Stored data

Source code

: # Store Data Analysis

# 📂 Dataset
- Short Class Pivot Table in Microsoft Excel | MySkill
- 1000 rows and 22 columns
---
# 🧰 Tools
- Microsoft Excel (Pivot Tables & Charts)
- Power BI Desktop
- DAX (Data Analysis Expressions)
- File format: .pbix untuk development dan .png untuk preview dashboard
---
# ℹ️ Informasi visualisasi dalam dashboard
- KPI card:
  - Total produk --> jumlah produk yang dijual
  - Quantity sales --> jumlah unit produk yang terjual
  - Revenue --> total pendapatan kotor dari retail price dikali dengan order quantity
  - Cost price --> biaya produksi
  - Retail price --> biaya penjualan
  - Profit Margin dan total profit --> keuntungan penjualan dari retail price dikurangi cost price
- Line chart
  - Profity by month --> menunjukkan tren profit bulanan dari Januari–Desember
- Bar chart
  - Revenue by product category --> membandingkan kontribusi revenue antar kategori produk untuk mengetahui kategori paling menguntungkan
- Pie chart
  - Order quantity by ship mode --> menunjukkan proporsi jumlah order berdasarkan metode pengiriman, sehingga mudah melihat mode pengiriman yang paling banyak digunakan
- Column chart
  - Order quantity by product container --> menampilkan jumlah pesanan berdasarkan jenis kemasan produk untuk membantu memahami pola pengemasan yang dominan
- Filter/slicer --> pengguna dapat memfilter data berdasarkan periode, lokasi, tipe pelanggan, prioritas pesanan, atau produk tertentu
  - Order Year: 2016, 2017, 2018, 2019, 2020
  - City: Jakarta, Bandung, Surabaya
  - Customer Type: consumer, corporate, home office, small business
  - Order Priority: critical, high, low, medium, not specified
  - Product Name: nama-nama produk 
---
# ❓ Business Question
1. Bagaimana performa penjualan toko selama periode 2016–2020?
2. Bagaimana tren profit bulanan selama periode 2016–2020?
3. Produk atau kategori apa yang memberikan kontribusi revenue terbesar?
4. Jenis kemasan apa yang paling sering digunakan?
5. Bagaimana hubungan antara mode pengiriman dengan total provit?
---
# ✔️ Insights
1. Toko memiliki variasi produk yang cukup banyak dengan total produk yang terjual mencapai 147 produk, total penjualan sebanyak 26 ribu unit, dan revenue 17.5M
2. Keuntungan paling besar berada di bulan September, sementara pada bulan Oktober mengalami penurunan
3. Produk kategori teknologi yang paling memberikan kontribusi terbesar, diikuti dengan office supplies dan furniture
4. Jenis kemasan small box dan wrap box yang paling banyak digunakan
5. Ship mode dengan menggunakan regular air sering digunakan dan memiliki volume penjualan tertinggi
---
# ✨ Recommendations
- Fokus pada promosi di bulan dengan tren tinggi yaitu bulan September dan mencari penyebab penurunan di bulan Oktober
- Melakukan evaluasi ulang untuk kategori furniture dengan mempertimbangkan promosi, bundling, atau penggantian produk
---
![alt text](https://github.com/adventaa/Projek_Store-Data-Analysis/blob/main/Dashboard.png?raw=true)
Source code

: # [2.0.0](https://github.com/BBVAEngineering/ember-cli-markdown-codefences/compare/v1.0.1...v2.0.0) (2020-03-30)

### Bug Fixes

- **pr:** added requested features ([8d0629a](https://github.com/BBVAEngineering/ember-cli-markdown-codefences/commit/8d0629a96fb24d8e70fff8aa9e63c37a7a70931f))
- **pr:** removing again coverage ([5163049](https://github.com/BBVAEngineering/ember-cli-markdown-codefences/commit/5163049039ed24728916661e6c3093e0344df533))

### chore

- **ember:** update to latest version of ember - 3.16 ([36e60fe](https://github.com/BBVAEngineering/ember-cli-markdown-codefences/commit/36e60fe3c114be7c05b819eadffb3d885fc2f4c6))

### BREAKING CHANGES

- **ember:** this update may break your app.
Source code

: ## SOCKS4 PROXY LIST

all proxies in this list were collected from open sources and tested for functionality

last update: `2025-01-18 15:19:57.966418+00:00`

What you are asked to do
Transcribe only, please, the lines from the first line of the records through the line with "- DAX (Data Analysis Expressions)". Both of those lines are included.

Solution to this exercise
Source code

: # Store Data Analysis

# 📂 Dataset
- Short Class Pivot Table in Microsoft Excel | MySkill
- 1000 rows and 22 columns
---
# 🧰 Tools
- Microsoft Excel (Pivot Tables & Charts)
- Power BI Desktop
- DAX (Data Analysis Expressions)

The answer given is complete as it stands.